I might be completely off road, but I can't help thinking of convolutions as my mental model for the K Q V mechanism. Attention has the same property of a convolution kernel of being trained independently of position; it learns how to translate a large, rolling portion of an input to a new "digested" value; and you can train multiple ones in parallel so that they learn to focus on different aspects of the input ("kernels" in the case of convolution, "heads" in the case of attention).

4 comments

throw310822

krackers 2 months ago

I think there are two key differences though: 1) Attention doesn't doesn't use fixed distance-dependent weight for the aggregation but instead the weight becomes "semantically-dependent", based on association between q/k. 2) A single convolution step is a local operation (only pulling from nearby pixels), whereas attention is a "global" operation, pulling from the hidden states of all previous tokens. (Maybe sliding window attention schemes muddy this distinction, but in general the degree of connectivity seems far higher).

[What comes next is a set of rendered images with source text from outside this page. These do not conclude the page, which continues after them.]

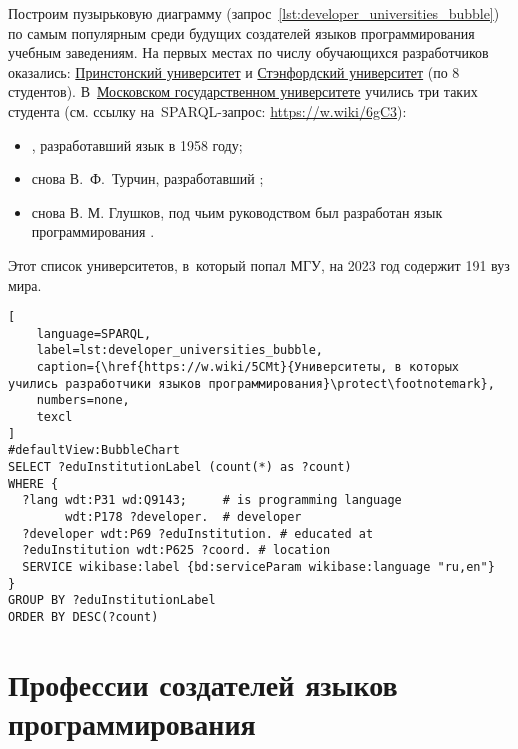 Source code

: Построим пузырьковую диаграмму (запрос~\ref{lst:developer_universities_bubble}) 
по самым популярным среди будущих создателей языков программирования учебным заведениям. 
На первых местах по числу обучающихся разработчиков оказались: 
\href{https://www.wikidata.org/wiki/Q21578}{Принстонский университет} и 
\href{https://www.wikidata.org/wiki/Q41506}{Стэнфордский университет} (по 8 студентов). 
В~\href{https://ru.wikipedia.org/wiki/Московский_государственный_университет}{Московском государственном университете} 
учились три таких студента 
(см. ссылку на~SPARQL-запрос: \href{https://w.wiki/6gC3}{https://w.wiki/6gC3}):
\begin{itemize}
    \item {}, разработавший язык  в 1958 году;

    \item снова В.~Ф.~Турчин, разработавший ;

    \item снова В. М. Глушков, под чьим руководством был разработан 
        язык программирования .
\end{itemize}
Этот список университетов, в~который попал МГУ, на 2023 год содержит 191 вуз мира.



\newpage
\begin{lstlisting}[
	language=SPARQL,
	label=lst:developer_universities_bubble,
    caption={\href{https://w.wiki/5CMt}{Университеты, в которых учились разработчики языков программирования}\protect\footnotemark},
    numbers=none,
	texcl
]
#defaultView:BubbleChart
SELECT ?eduInstitutionLabel (count(*) as ?count) 
WHERE {
  ?lang wdt:P31 wd:Q9143;     # is programming language
        wdt:P178 ?developer.  # developer
  ?developer wdt:P69 ?eduInstitution. # educated at
  ?eduInstitution wdt:P625 ?coord. # location
  SERVICE wikibase:label {bd:serviceParam wikibase:language "ru,en"}
}
GROUP BY ?eduInstitutionLabel
ORDER BY DESC(?count)
\end{lstlisting}




\section{Профессии создателей языков программирования}

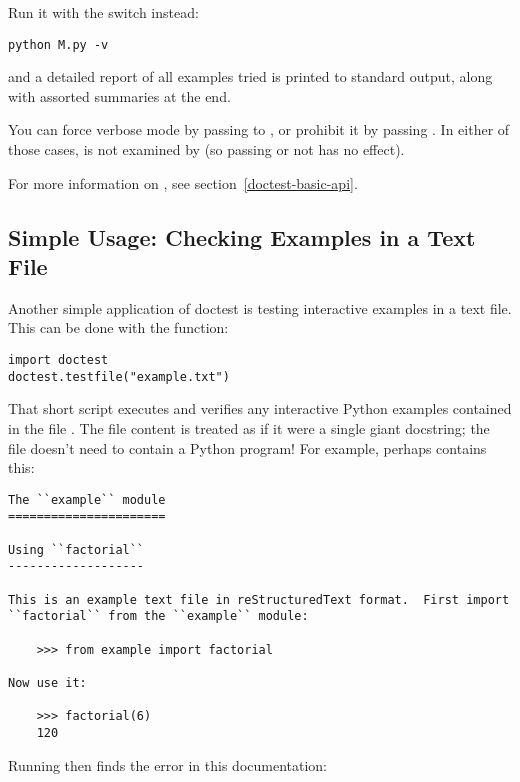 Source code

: Run it with the  switch instead:

\begin{verbatim}
python M.py -v
\end{verbatim}

and a detailed report of all examples tried is printed to standard
output, along with assorted summaries at the end.

You can force verbose mode by passing  to
, or
prohibit it by passing .  In either of those cases,
 is not examined by  (so passing
 or not has no effect).

For more information on , see
section~\ref{doctest-basic-api}.

\subsection{Simple Usage: Checking Examples in a Text
            File\label{doctest-simple-testfile}}

Another simple application of doctest is testing interactive examples
in a text file.  This can be done with the 
function:

\begin{verbatim}
import doctest
doctest.testfile("example.txt")
\end{verbatim}

That short script executes and verifies any interactive Python
examples contained in the file .  The file content
is treated as if it were a single giant docstring; the file doesn't
need to contain a Python program!   For example, perhaps 
contains this:

\begin{verbatim}
The ``example`` module
======================

Using ``factorial``
-------------------

This is an example text file in reStructuredText format.  First import
``factorial`` from the ``example`` module:

    >>> from example import factorial

Now use it:

    >>> factorial(6)
    120
\end{verbatim}

Running  then finds the error
in this documentation:

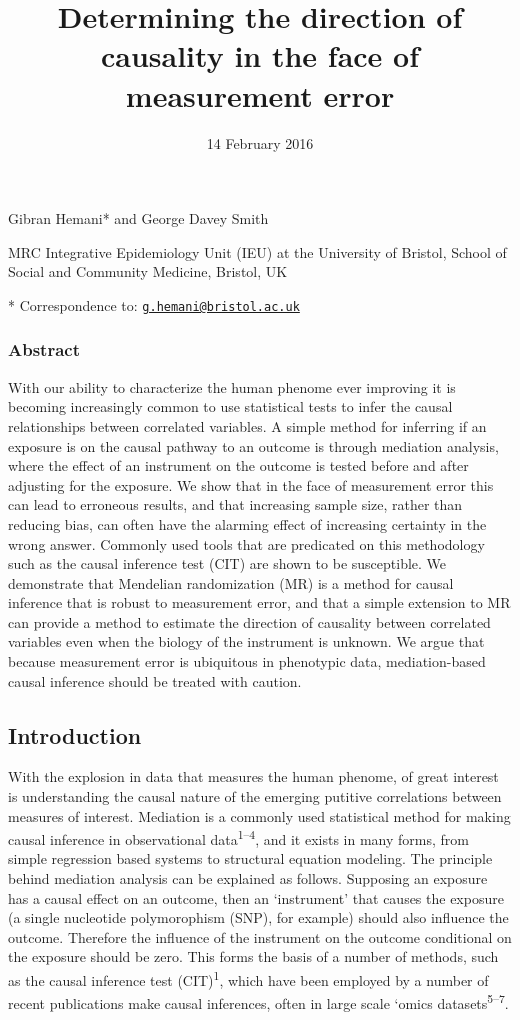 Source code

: \documentclass[]{article}
\title{Determining the direction of causality in the face of measurement error}
\author{}
\date{14 February 2016}
\begin{document}
\maketitle


Gibran Hemani* and George Davey Smith

MRC Integrative Epidemiology Unit (IEU) at the University of Bristol,
School of Social and Community Medicine, Bristol, UK

* Correspondence to:
\href{mailto:g.hemani@bristol.ac.uk}{\nolinkurl{g.hemani@bristol.ac.uk}}

\subsubsection{Abstract}\label{abstract}

With our ability to characterize the human phenome ever improving it is
becoming increasingly common to use statistical tests to infer the
causal relationships between correlated variables. A simple method for
inferring if an exposure is on the causal pathway to an outcome is
through mediation analysis, where the effect of an instrument on the
outcome is tested before and after adjusting for the exposure. We show
that in the face of measurement error this can lead to erroneous
results, and that increasing sample size, rather than reducing bias, can
often have the alarming effect of increasing certainty in the wrong
answer. Commonly used tools that are predicated on this methodology such
as the causal inference test (CIT) are shown to be susceptible. We
demonstrate that Mendelian randomization (MR) is a method for causal
inference that is robust to measurement error, and that a simple
extension to MR can provide a method to estimate the direction of
causality between correlated variables even when the biology of the
instrument is unknown. We argue that because measurement error is
ubiquitous in phenotypic data, mediation-based causal inference should
be treated with caution.

\subsection{Introduction}\label{introduction}

With the explosion in data that measures the human phenome, of great
interest is understanding the causal nature of the emerging putitive
correlations between measures of interest. Mediation is a commonly used
statistical method for making causal inference in observational
data\textsuperscript{1--4}, and it exists in many forms, from simple
regression based systems to structural equation modeling. The principle
behind mediation analysis can be explained as follows. Supposing an
exposure has a causal effect on an outcome, then an `instrument' that
causes the exposure (a single nucleotide polymorophism (SNP), for
example) should also influence the outcome. Therefore the influence of
the instrument on the outcome conditional on the exposure should be
zero. This forms the basis of a number of methods, such as the causal
inference test (CIT)\textsuperscript{1}, which have been employed by a
number of recent publications make causal inferences, often in large
scale `omics datasets\textsuperscript{5--7}.
\end{document}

There might be some unifying way to look at things though, maybe GNNs. I found this talk [1] and at 4:17 it shows how convolution and attention would be modeled in a GNN formalism

[1] https://www.youtube.com/watch?v=J1YCdVogd14

ActorNightly 2 months ago

>A single convolution step is a local operation (only pulling from nearby pixels), whereas attention is a "global" operation.
In the same way where the learned weights to generate K,Q,V matricies may have zeros (or small values) for referencing certain tokens, convolution kernels just have defined zeros.
sifar 2 months ago

Nested concolutikns, dilated convolutiona both can pull in data from further afar.

ActorNightly 2 months ago

The whole reason for the first "AI Winter" was because people were trying to solve problems with smaller neural nets, and of course you run into problems during training, where you can't get things to converge.

Once compute became more available, and you had more neural nets, and thus more dimensionality (in the sense of layer sizes), during training, you had more directions for gradient descent, so things started happening with ML.

And all the architectures that you see today are basically simplifications of the fully connected layers with max dimensionality. Any operation like attention, self attention, or convolution can be unrolled into matrix multiples.

I wouldn't be surprised if Google TPUs basically do this. It seems to reason that they are the most efficient because they don't move memory around, which means that the matrix multiply circuitry is hard wired, which means that the compiler basically has to lay out the locations of the data in the spaces that are meant to be matrix multiplied together, so the compiler probably does that unrolling under the hood.